Nearly all data relevant to clinical care comes from articles in peer-reviewed medical journals, whose content is generally assessed using principles that mirror those in this chapter (3).Unfortunately, the process of editorial peer review is largely untested and its effects are uncertain. Manuscript assessment, like even the most sophisticated diagnostic tests, has a certain sensitivity and specificity; worthy articles may be unappreciated (and unpublished) or worthless ones may pass undetected to the printing press. Peer reviewers may be biased, unqualified, or possess widely discrepant opinions about a study. The bottom line? Caveat lector: beware of what you read even in excellent medical journals.

Of more concern to clinicians than the inadequacies of peer review, however, is that the medical literature generally serves science rather than medical practice. Peer-reviewed publications facilitate communication from scientist to scientist, not necessarily from scientist to clinician. Most published studies are nondefinitive tests of hypotheses and innovations, only a very small percentage of which may warrant routine clinical application. Whereas the science may be sound, the idea has not progressed beyond the laboratory or preliminary field studies. Definitive studies constituting true scientist to clinician communication are rare in medical journals, and must be identified by critical appraisal.

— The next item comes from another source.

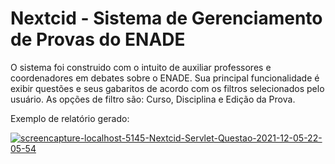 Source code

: # Nextcid - Sistema de Gerenciamento de Provas do ENADE

O sistema foi construido com o intuito de auxiliar professores e coordenadores em debates sobre o ENADE. Sua principal funcionalidade é exibir questões e seus gabaritos de acordo com os filtros selecionados pelo usuário. As opções de filtro são: Curso, Disciplina e Edição da Prova.

Exemplo de relatório gerado:

<div><a href="https://ibb.co/zmP6nLJ"><img src="https://i.ibb.co/WHBVxdt/screencapture-localhost-5145-Nextcid-Servlet-Questao-2021-12-05-22-05-54.png" alt="screencapture-localhost-5145-Nextcid-Servlet-Questao-2021-12-05-22-05-54" border="0"></a></div>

Clinicians can use the medical literature to support clinical decisions in two complimentary ways: regular surveillance (or browsing) and problem-oriented searches. While the latter mode is more effective for learning, both are necessary for continuing clinical competence. Both methods require appreciating the purposes of the medical literature and understanding of the strengths and weaknesses of various study designs for providing valid and clinically applicable information.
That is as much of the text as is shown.